「おはよう、春日さん」

 感情のないミカの声。ユキがゆっくり顔を上げれば、覇気のない目を向けユキを見下ろしている。
 怒っているわけでもないが、その無表情さが機嫌が悪い印象だ。

「おはよう……五十嵐さん」

 全ての嫌がらせはミカだったと知ったこのとき、ユキも笑顔など見せられるものではなかった。

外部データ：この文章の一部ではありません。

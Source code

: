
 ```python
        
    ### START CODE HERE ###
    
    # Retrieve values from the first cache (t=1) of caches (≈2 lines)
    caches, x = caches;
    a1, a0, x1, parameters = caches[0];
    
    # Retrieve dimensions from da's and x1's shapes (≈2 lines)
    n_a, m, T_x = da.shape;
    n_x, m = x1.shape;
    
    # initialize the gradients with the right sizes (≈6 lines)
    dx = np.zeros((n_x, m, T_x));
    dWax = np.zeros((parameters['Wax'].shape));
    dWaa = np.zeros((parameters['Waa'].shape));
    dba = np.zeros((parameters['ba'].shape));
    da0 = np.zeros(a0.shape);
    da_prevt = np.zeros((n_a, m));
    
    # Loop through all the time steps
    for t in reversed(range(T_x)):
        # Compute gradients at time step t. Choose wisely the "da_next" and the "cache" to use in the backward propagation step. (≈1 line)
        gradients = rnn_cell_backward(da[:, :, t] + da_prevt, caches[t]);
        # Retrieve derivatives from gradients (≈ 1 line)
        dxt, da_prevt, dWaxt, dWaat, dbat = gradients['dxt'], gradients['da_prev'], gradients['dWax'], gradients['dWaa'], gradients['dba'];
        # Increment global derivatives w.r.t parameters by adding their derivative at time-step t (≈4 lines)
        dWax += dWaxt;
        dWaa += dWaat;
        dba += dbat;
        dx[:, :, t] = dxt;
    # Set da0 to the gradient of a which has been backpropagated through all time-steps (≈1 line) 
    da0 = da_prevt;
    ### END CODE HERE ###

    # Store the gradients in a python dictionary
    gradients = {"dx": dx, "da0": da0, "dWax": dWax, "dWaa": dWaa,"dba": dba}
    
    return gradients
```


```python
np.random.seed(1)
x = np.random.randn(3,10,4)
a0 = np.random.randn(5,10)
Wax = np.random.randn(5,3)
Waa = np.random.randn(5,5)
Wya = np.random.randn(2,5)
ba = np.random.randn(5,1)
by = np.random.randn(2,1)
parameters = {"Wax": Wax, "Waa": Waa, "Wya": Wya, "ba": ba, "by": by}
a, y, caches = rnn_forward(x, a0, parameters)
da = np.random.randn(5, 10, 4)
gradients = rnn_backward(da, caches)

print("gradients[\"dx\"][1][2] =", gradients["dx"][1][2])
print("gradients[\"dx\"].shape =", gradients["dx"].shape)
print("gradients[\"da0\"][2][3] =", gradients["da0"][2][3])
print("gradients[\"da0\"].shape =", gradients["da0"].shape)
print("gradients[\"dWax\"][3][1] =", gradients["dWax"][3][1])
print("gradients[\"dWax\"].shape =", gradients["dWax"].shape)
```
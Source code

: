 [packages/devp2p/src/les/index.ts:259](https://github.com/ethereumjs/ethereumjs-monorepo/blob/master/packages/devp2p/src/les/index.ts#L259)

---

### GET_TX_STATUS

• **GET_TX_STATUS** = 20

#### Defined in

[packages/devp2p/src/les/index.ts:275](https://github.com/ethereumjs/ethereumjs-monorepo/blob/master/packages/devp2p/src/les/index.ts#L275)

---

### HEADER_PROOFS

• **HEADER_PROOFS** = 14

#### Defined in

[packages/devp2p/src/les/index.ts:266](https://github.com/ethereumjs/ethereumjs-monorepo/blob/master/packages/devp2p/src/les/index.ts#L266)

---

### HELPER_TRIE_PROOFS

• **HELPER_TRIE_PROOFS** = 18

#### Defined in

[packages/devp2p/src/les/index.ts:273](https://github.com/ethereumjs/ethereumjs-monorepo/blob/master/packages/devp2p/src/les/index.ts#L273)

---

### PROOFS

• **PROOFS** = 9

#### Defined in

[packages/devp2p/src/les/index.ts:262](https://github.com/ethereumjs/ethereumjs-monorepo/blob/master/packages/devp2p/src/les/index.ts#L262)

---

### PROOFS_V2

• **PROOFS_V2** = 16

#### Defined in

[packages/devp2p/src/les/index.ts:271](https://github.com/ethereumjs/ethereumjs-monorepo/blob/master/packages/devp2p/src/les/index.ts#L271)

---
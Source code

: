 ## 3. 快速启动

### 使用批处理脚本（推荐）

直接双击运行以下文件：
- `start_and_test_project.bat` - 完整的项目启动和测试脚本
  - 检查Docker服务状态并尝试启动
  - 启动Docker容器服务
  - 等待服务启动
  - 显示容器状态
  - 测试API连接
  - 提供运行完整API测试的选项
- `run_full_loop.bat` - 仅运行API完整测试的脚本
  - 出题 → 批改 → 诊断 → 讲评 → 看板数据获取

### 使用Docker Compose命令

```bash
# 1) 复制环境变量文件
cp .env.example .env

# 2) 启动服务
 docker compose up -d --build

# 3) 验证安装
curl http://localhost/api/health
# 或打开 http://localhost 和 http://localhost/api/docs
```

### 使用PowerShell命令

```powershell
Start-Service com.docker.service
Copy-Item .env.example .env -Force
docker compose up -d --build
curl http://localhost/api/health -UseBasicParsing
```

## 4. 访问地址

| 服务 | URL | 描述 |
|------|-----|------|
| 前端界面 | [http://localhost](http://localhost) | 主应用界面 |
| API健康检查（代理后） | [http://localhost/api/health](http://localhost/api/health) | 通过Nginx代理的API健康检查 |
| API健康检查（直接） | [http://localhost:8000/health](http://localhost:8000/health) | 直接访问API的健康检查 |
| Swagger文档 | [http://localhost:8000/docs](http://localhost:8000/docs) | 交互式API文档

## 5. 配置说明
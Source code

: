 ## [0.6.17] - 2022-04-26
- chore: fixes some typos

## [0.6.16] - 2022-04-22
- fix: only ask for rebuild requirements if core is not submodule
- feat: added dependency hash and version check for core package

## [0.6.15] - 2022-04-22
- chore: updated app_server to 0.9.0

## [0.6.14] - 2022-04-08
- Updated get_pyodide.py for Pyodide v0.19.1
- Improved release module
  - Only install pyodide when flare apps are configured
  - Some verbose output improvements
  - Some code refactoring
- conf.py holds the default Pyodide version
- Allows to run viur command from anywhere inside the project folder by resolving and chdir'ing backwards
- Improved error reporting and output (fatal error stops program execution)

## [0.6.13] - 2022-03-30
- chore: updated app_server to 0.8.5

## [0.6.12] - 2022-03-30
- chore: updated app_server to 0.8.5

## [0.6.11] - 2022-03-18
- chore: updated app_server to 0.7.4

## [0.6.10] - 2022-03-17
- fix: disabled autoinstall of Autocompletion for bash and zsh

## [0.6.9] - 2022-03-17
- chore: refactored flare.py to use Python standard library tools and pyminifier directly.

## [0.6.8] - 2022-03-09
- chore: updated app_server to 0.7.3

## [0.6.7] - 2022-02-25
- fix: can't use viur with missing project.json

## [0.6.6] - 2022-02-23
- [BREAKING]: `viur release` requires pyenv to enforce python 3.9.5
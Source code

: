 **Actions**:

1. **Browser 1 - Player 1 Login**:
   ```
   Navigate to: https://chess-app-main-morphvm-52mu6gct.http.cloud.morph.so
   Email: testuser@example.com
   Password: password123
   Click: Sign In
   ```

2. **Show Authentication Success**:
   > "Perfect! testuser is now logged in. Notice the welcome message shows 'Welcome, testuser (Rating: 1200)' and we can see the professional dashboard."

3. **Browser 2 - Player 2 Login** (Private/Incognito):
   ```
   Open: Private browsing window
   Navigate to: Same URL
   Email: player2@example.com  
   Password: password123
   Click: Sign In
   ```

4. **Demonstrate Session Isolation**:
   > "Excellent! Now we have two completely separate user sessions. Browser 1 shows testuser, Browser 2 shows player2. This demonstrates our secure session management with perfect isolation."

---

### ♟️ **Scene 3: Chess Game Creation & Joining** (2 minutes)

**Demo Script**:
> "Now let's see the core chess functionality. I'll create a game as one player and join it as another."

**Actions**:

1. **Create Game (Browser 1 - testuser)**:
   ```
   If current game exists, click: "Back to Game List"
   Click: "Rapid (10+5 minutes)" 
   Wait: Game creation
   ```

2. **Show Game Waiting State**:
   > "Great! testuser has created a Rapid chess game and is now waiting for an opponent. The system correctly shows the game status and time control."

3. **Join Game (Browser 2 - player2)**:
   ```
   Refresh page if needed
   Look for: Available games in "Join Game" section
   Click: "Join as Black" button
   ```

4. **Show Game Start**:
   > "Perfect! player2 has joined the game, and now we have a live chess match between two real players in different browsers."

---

 何か直接嫌味でも言われそうで、ユキは慎重にミカに対処する。

 トイラも様子を窺い、何かしでかしそうなミカに注意を払っていた。

 その時、ミカは急ににこっと笑いだし、不穏な空気が一蹴された。ごそごそと鞄から何かを取り出し、それをユキに差し出した。

「実は昨晩クッキー焼いたんだ。よかったら食べて」

 かわいいプレゼント用の透明の袋の中に手作りのクッキーが入っている。

 まるで店で売っているような仕上がりだった。

「これを私に?」

 ミカはにこっと微笑む。

 何だか妖しすぎてユキは懐疑心を持ってそれを見てしまう。

「トイラもよかったら食べてね」

 同じものをトイラにも渡していた。

 ユキが何かを言おうとしたとき、担任の村上先生が教室に入って来たので、ミカは慌てて自分の席に向かった。

 トイラもユキもお互い顔を見合わせた。

「急にどうしたんだろう」

 ユキが小声で耳打ちすると、トイラも首を傾げていた。

 ミカの作ったクッキーは、机の上で不審物のような存在感を出していた。